The data: Begin

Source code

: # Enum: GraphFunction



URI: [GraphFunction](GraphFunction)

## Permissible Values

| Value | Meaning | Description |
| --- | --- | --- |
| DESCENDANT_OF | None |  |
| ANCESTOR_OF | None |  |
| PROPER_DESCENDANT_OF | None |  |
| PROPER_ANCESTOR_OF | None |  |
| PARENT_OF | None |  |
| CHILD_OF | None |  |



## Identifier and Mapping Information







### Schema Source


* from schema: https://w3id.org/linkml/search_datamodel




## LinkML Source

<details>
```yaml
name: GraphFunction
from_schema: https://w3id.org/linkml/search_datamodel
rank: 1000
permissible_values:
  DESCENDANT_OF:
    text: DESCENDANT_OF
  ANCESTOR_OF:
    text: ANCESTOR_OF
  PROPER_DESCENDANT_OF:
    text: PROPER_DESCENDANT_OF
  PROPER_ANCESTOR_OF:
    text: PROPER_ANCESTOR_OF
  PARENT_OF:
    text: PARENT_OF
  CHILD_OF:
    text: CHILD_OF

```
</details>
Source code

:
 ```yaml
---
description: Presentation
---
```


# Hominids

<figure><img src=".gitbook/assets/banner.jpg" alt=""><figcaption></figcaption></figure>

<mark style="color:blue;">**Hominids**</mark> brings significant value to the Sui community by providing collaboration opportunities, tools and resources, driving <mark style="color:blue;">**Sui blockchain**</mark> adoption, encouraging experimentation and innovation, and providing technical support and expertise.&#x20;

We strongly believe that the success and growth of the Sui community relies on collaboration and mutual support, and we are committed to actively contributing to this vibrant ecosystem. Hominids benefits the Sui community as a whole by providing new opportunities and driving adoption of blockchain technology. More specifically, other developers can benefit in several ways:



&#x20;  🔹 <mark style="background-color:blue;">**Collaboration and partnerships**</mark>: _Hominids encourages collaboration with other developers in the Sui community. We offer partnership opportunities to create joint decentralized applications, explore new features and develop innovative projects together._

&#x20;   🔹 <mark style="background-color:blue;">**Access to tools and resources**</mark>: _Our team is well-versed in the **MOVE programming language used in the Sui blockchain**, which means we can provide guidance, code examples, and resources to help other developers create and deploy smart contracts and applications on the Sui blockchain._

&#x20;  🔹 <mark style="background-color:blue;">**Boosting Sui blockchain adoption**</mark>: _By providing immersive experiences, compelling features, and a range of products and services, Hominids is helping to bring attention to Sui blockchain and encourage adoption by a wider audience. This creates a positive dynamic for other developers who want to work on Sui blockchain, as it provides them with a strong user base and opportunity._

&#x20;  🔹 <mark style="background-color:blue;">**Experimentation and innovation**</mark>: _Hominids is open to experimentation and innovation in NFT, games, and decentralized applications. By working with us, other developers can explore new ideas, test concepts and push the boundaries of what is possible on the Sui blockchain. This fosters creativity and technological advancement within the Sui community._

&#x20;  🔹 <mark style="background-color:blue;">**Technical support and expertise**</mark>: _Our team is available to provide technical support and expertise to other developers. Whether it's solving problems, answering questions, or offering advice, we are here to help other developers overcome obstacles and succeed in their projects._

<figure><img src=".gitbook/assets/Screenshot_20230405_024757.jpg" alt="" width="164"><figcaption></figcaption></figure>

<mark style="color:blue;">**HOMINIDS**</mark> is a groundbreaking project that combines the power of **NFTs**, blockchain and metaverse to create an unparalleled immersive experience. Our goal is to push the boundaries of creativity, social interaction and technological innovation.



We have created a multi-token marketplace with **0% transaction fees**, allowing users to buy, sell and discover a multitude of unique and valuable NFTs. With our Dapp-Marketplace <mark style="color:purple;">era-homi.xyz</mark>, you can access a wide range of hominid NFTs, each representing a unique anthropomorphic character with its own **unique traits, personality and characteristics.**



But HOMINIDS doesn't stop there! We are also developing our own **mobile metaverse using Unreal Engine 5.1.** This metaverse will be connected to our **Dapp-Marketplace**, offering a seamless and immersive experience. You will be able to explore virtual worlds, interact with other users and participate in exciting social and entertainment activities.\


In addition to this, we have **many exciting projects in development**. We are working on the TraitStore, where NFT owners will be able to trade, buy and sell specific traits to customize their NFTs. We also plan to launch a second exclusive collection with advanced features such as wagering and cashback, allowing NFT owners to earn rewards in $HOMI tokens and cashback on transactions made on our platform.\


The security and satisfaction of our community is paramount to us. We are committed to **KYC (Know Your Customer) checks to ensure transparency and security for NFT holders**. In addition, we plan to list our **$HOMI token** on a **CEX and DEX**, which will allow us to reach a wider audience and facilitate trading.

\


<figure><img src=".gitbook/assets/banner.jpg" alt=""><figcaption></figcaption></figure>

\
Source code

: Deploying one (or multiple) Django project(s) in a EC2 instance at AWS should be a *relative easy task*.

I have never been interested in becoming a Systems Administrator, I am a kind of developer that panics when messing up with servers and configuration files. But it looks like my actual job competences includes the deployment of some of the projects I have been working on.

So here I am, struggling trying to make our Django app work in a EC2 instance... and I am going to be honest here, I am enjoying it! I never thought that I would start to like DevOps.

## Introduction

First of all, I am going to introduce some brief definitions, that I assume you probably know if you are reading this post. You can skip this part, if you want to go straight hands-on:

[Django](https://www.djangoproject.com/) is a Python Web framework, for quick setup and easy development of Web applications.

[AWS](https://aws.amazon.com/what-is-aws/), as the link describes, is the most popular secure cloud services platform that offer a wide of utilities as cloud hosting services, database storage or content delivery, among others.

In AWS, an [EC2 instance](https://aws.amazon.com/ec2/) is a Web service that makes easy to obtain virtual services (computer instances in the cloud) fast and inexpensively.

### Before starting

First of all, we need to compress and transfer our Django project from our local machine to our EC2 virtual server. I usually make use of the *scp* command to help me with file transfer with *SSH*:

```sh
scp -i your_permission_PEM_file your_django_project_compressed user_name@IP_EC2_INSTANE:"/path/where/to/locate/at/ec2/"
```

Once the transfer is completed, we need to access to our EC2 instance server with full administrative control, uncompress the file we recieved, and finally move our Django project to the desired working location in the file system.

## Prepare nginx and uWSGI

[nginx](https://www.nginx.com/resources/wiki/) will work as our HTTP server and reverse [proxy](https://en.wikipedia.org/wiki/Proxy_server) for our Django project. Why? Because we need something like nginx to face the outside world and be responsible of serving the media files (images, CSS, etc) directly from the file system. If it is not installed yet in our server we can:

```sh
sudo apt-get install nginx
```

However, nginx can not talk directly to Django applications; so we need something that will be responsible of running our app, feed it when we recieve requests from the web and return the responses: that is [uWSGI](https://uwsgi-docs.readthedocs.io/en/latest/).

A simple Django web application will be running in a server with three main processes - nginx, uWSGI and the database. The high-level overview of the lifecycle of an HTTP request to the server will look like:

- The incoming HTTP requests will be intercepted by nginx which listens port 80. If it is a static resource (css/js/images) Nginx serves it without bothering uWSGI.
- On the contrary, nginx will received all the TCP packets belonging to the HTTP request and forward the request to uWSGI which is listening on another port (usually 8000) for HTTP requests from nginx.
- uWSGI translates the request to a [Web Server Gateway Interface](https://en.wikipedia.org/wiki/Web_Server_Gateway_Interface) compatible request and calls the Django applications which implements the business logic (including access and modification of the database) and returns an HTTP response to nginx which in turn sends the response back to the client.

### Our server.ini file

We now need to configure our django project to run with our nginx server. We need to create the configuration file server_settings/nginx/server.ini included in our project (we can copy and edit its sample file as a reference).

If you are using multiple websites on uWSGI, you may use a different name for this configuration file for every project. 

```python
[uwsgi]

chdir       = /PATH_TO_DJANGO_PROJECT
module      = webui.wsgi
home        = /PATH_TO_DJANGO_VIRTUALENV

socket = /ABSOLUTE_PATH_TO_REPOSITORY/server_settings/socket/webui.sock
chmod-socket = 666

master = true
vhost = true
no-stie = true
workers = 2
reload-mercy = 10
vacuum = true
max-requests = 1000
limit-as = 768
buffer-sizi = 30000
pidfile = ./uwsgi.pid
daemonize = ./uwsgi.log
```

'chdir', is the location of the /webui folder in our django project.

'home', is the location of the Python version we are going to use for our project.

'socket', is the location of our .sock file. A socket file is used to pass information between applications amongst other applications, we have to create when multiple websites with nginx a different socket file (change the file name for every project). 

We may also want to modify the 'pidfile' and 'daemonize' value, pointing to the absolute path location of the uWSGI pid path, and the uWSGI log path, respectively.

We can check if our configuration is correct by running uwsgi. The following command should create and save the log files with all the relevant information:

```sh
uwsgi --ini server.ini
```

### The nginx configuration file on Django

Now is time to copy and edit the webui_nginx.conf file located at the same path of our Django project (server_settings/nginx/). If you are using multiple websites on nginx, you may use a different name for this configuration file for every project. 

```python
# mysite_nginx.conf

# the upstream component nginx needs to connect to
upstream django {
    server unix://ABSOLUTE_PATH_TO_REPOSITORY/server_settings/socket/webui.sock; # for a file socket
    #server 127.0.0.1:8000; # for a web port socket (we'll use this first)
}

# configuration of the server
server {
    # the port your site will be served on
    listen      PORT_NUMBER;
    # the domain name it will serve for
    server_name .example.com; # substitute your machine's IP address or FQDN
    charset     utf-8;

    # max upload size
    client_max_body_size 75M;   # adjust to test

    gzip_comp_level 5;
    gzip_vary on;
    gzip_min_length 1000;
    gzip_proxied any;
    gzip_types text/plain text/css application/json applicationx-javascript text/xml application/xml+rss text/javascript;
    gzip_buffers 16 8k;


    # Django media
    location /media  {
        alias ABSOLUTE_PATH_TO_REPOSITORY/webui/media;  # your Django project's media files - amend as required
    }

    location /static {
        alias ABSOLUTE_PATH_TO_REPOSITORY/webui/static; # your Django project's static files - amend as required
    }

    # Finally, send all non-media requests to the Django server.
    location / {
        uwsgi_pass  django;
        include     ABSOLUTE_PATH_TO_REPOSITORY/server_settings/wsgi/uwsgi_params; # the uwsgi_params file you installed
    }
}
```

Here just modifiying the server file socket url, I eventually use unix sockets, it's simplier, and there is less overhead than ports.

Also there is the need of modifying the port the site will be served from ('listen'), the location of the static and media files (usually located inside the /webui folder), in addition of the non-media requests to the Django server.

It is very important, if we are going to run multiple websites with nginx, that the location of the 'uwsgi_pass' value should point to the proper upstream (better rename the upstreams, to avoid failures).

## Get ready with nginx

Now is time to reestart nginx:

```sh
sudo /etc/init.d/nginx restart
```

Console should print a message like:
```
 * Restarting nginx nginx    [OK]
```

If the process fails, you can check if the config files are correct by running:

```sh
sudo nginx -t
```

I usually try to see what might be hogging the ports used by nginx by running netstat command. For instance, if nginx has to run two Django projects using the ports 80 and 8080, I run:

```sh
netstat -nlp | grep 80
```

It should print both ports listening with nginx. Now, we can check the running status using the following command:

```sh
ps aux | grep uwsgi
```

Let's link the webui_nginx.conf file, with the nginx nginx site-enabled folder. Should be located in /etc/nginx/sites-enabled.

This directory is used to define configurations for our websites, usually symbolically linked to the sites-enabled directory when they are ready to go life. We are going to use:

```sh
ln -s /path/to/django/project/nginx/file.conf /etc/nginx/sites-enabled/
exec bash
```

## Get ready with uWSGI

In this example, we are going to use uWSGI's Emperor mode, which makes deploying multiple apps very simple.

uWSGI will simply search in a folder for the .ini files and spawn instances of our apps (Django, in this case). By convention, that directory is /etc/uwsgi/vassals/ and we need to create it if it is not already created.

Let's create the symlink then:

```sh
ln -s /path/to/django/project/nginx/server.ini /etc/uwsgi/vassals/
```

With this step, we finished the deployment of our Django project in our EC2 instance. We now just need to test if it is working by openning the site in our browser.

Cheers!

The data: End

• [Problem statement]:
Would you print, exactly as written, every line above from the one holding "Once the transfer" through the one holding "A simple Django", with both included and no other lines?

• [Exercise response]:
Once the transfer is completed, we need to access to our EC2 instance server with full administrative control, uncompress the file we recieved, and finally move our Django project to the desired working location in the file system.

## Prepare nginx and uWSGI

[nginx](https://www.nginx.com/resources/wiki/) will work as our HTTP server and reverse [proxy](https://en.wikipedia.org/wiki/Proxy_server) for our Django project. Why? Because we need something like nginx to face the outside world and be responsible of serving the media files (images, CSS, etc) directly from the file system. If it is not installed yet in our server we can:

```sh
sudo apt-get install nginx
```

However, nginx can not talk directly to Django applications; so we need something that will be responsible of running our app, feed it when we recieve requests from the web and return the responses: that is [uWSGI](https://uwsgi-docs.readthedocs.io/en/latest/).

A simple Django web application will be running in a server with three main processes - nginx, uWSGI and the database. The high-level overview of the lifecycle of an HTTP request to the server will look like:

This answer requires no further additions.